The latest proposal, at the XXIV GHEP-ISFG Meeting, in Prague, September of 2019, was for two collaborative exercises. These aim to collect complete haplotypic and genotypic information for one generation pedigrees of father-son duos and father-mother-daughter trios, to study mutation in the Y and X chromosomes, respectively. QIAGEN supports the X chromosome collaborative exercise by providing participant laboratories with a generous discount on the amplification kit:
Investigator Argus X-12 QS Kit. All the gathered data will help tremendously to mitigate the issue.
7. Which QIAGEN products do you use and what do you like about the products?

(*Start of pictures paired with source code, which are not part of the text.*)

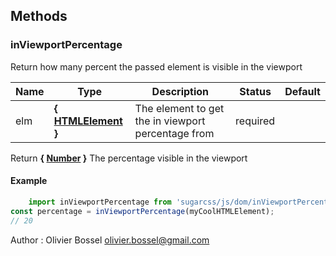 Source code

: 




## Methods


### inViewportPercentage

Return how many percent the passed element is visible in the viewport



Name  |  Type  |  Description  |  Status  |  Default
------------  |  ------------  |  ------------  |  ------------  |  ------------
elm  |  **{ <a class="link" href="https://developer.mozilla.org/fr/docs/Web/API/HTMLElement" target="_blank" title="HTMLElement">HTMLElement</a> }**  |  The element to get the in viewport percentage from  |  required  |

Return **{ <a class="link" href="https://developer.mozilla.org/fr/docs/Web/JavaScript/Reference/Objets_globaux/Number" target="_blank" title="Number">Number</a> }** The percentage visible in the viewport
#### Example
```js
	import inViewportPercentage from 'sugarcss/js/dom/inViewportPercentage'
const percentage = inViewportPercentage(myCoolHTMLElement);
// 20

```
Author : Olivier Bossel <olivier.bossel@gmail.com> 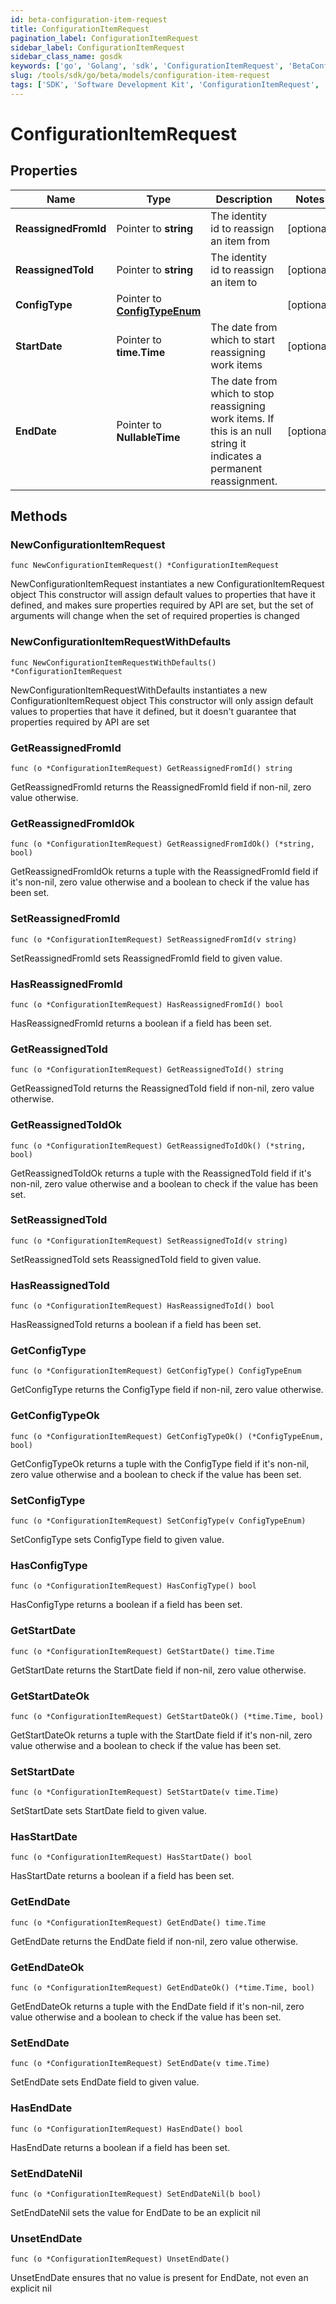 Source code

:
 ```yaml
---
id: beta-configuration-item-request
title: ConfigurationItemRequest
pagination_label: ConfigurationItemRequest
sidebar_label: ConfigurationItemRequest
sidebar_class_name: gosdk
keywords: ['go', 'Golang', 'sdk', 'ConfigurationItemRequest', 'BetaConfigurationItemRequest'] 
slug: /tools/sdk/go/beta/models/configuration-item-request
tags: ['SDK', 'Software Development Kit', 'ConfigurationItemRequest', 'BetaConfigurationItemRequest']
---
```


# ConfigurationItemRequest

## Properties

Name | Type | Description | Notes
------------ | ------------- | ------------- | -------------
**ReassignedFromId** | Pointer to **string** | The identity id to reassign an item from | [optional] 
**ReassignedToId** | Pointer to **string** | The identity id to reassign an item to | [optional] 
**ConfigType** | Pointer to [**ConfigTypeEnum**](config-type-enum) |  | [optional] 
**StartDate** | Pointer to **time.Time** | The date from which to start reassigning work items | [optional] 
**EndDate** | Pointer to **NullableTime** | The date from which to stop reassigning work items.  If this is an null string it indicates a permanent reassignment. | [optional] 

## Methods

### NewConfigurationItemRequest

`func NewConfigurationItemRequest() *ConfigurationItemRequest`

NewConfigurationItemRequest instantiates a new ConfigurationItemRequest object
This constructor will assign default values to properties that have it defined,
and makes sure properties required by API are set, but the set of arguments
will change when the set of required properties is changed

### NewConfigurationItemRequestWithDefaults

`func NewConfigurationItemRequestWithDefaults() *ConfigurationItemRequest`

NewConfigurationItemRequestWithDefaults instantiates a new ConfigurationItemRequest object
This constructor will only assign default values to properties that have it defined,
but it doesn't guarantee that properties required by API are set

### GetReassignedFromId

`func (o *ConfigurationItemRequest) GetReassignedFromId() string`

GetReassignedFromId returns the ReassignedFromId field if non-nil, zero value otherwise.

### GetReassignedFromIdOk

`func (o *ConfigurationItemRequest) GetReassignedFromIdOk() (*string, bool)`

GetReassignedFromIdOk returns a tuple with the ReassignedFromId field if it's non-nil, zero value otherwise
and a boolean to check if the value has been set.

### SetReassignedFromId

`func (o *ConfigurationItemRequest) SetReassignedFromId(v string)`

SetReassignedFromId sets ReassignedFromId field to given value.

### HasReassignedFromId

`func (o *ConfigurationItemRequest) HasReassignedFromId() bool`

HasReassignedFromId returns a boolean if a field has been set.

### GetReassignedToId

`func (o *ConfigurationItemRequest) GetReassignedToId() string`

GetReassignedToId returns the ReassignedToId field if non-nil, zero value otherwise.

### GetReassignedToIdOk

`func (o *ConfigurationItemRequest) GetReassignedToIdOk() (*string, bool)`

GetReassignedToIdOk returns a tuple with the ReassignedToId field if it's non-nil, zero value otherwise
and a boolean to check if the value has been set.

### SetReassignedToId

`func (o *ConfigurationItemRequest) SetReassignedToId(v string)`

SetReassignedToId sets ReassignedToId field to given value.

### HasReassignedToId

`func (o *ConfigurationItemRequest) HasReassignedToId() bool`

HasReassignedToId returns a boolean if a field has been set.

### GetConfigType

`func (o *ConfigurationItemRequest) GetConfigType() ConfigTypeEnum`

GetConfigType returns the ConfigType field if non-nil, zero value otherwise.

### GetConfigTypeOk

`func (o *ConfigurationItemRequest) GetConfigTypeOk() (*ConfigTypeEnum, bool)`

GetConfigTypeOk returns a tuple with the ConfigType field if it's non-nil, zero value otherwise
and a boolean to check if the value has been set.

### SetConfigType

`func (o *ConfigurationItemRequest) SetConfigType(v ConfigTypeEnum)`

SetConfigType sets ConfigType field to given value.

### HasConfigType

`func (o *ConfigurationItemRequest) HasConfigType() bool`

HasConfigType returns a boolean if a field has been set.

### GetStartDate

`func (o *ConfigurationItemRequest) GetStartDate() time.Time`

GetStartDate returns the StartDate field if non-nil, zero value otherwise.

### GetStartDateOk

`func (o *ConfigurationItemRequest) GetStartDateOk() (*time.Time, bool)`

GetStartDateOk returns a tuple with the StartDate field if it's non-nil, zero value otherwise
and a boolean to check if the value has been set.

### SetStartDate

`func (o *ConfigurationItemRequest) SetStartDate(v time.Time)`

SetStartDate sets StartDate field to given value.

### HasStartDate

`func (o *ConfigurationItemRequest) HasStartDate() bool`

HasStartDate returns a boolean if a field has been set.

### GetEndDate

`func (o *ConfigurationItemRequest) GetEndDate() time.Time`

GetEndDate returns the EndDate field if non-nil, zero value otherwise.

### GetEndDateOk

`func (o *ConfigurationItemRequest) GetEndDateOk() (*time.Time, bool)`

GetEndDateOk returns a tuple with the EndDate field if it's non-nil, zero value otherwise
and a boolean to check if the value has been set.

### SetEndDate

`func (o *ConfigurationItemRequest) SetEndDate(v time.Time)`

SetEndDate sets EndDate field to given value.

### HasEndDate

`func (o *ConfigurationItemRequest) HasEndDate() bool`

HasEndDate returns a boolean if a field has been set.

### SetEndDateNil

`func (o *ConfigurationItemRequest) SetEndDateNil(b bool)`

 SetEndDateNil sets the value for EndDate to be an explicit nil

### UnsetEndDate
`func (o *ConfigurationItemRequest) UnsetEndDate()`

UnsetEndDate ensures that no value is present for EndDate, not even an explicit nil

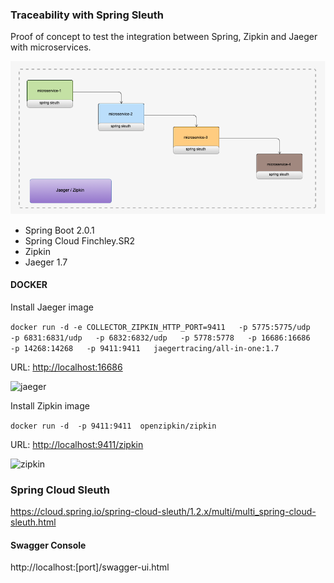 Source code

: ### Traceability with Spring Sleuth

Proof of concept to test the integration between Spring, Zipkin and Jaeger with microservices.

![traceability](img/traceability-microservices-arch.png)

- Spring Boot 2.0.1
- Spring Cloud Finchley.SR2
- Zipkin 
- Jaeger 1.7

#### DOCKER

Install Jaeger image

```docker run -d -e COLLECTOR_ZIPKIN_HTTP_PORT=9411   -p 5775:5775/udp   -p 6831:6831/udp   -p 6832:6832/udp   -p 5778:5778   -p 16686:16686   -p 14268:14268   -p 9411:9411   jaegertracing/all-in-one:1.7```

URL: [http://localhost:16686](http://localhost:16686)

![jaeger](img/jaeger-screenshot.png)

Install Zipkin image

```docker run -d  -p 9411:9411  openzipkin/zipkin ```

URL: [http://localhost:9411/zipkin](http://localhost:9411/zipkin)

![zipkin](img/zipkin-screenshot.png)

### Spring Cloud Sleuth

https://cloud.spring.io/spring-cloud-sleuth/1.2.x/multi/multi_spring-cloud-sleuth.html


#### Swagger Console

http://localhost:[port]/swagger-ui.html


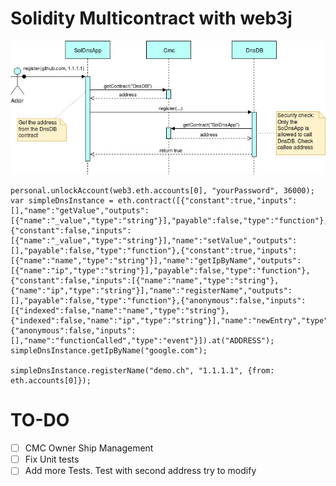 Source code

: # Solidity Multicontract with web3j

![overview](./solidity-dns.jpg)


```
personal.unlockAccount(web3.eth.accounts[0], "yourPassword", 36000);
var simpleDnsInstance = eth.contract([{"constant":true,"inputs":[],"name":"getValue","outputs":[{"name":"_value","type":"string"}],"payable":false,"type":"function"},{"constant":false,"inputs":[{"name":"_value","type":"string"}],"name":"setValue","outputs":[],"payable":false,"type":"function"},{"constant":true,"inputs":[{"name":"name","type":"string"}],"name":"getIpByName","outputs":[{"name":"ip","type":"string"}],"payable":false,"type":"function"},{"constant":false,"inputs":[{"name":"name","type":"string"},{"name":"ip","type":"string"}],"name":"registerName","outputs":[],"payable":false,"type":"function"},{"anonymous":false,"inputs":[{"indexed":false,"name":"name","type":"string"},{"indexed":false,"name":"ip","type":"string"}],"name":"newEntry","type":"event"},{"anonymous":false,"inputs":[],"name":"functionCalled","type":"event"}]).at("ADDRESS");
simpleDnsInstance.getIpByName("google.com");

simpleDnsInstance.registerName("demo.ch", "1.1.1.1", {from: eth.accounts[0]});
```

# TO-DO
- [ ] CMC Owner Ship Management
- [ ] Fix Unit tests
- [ ] Add more Tests. Test with second address try to modify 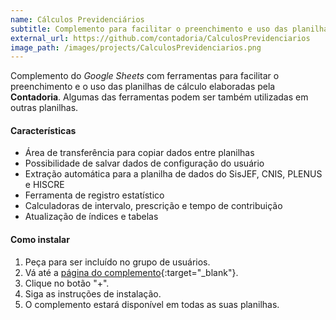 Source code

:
 ```yaml
---
name: Cálculos Previdenciários
subtitle: Complemento para facilitar o preenchimento e uso das planilhas de cálculo
external_url: https://github.com/contadoria/CalculosPrevidenciarios
image_path: /images/projects/CalculosPrevidenciarios.png
---
```


Complemento do *Google Sheets* com ferramentas para facilitar o preenchimento e o uso das planilhas de cálculo elaboradas pela **Contadoria**. Algumas das ferramentas podem ser também utilizadas em outras planilhas.

#### Características

* Área de transferência para copiar dados entre planilhas
* Possibilidade de salvar dados de configuração do usuário
* Extração automática para a planilha de dados do SisJEF, CNIS, PLENUS e HISCRE
* Ferramenta de registro estatístico
* Calculadoras de intervalo, prescrição e tempo de contribuição
* Atualização de índices e tabelas

#### Como instalar

1. Peça para ser incluído no grupo de usuários.
2. Vá até a [página do complemento](https://chrome.google.com/webstore/detail/contadoria-c%C3%A1lculos/jakfnmamaegnnpojhbcapbhjjjdkhdml){:target="_blank"}.
3. Clique no botão "+".
4. Siga as instruções de instalação.
5. O complemento estará disponível em todas as suas planilhas.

For the amplification of the father-mother-daughter trios processed in our lab, we use the Investigator Argus X-12 QS Kit. This kit already includes a Quality Sensor, which allows the quick realization if the PCR run was successful or if there was no DNA present in the sample. For the PATHS project, the DNA is extracted from FTA cards with the EZ1 DNA Investigator Kit. The EZ1 DNA Investigator Kit reproducibly automates purification of genomic DNA. As some of our samples were noticeably dry, this instrument was crucial to attain the highest quality of genetic profiles possible. It is impressive the fluid workflow this instrument permits.
8. Outside of forensic science, what are your hobbies?
Outside of the lab, I take real pleasure in commanding my own kitchen, which I like to fill to the brim with willing helpers and tasters - my family and close friends - for I love cooking and trying new recipes, particularly savory dishes. If followed by an evening session of boardgame playing, it’s the perfect night! I enjoy reading; my favorite writer is Margaret Atwood. I am fond of sports; I love swimming and I have a soft spot for hiking in the countryside.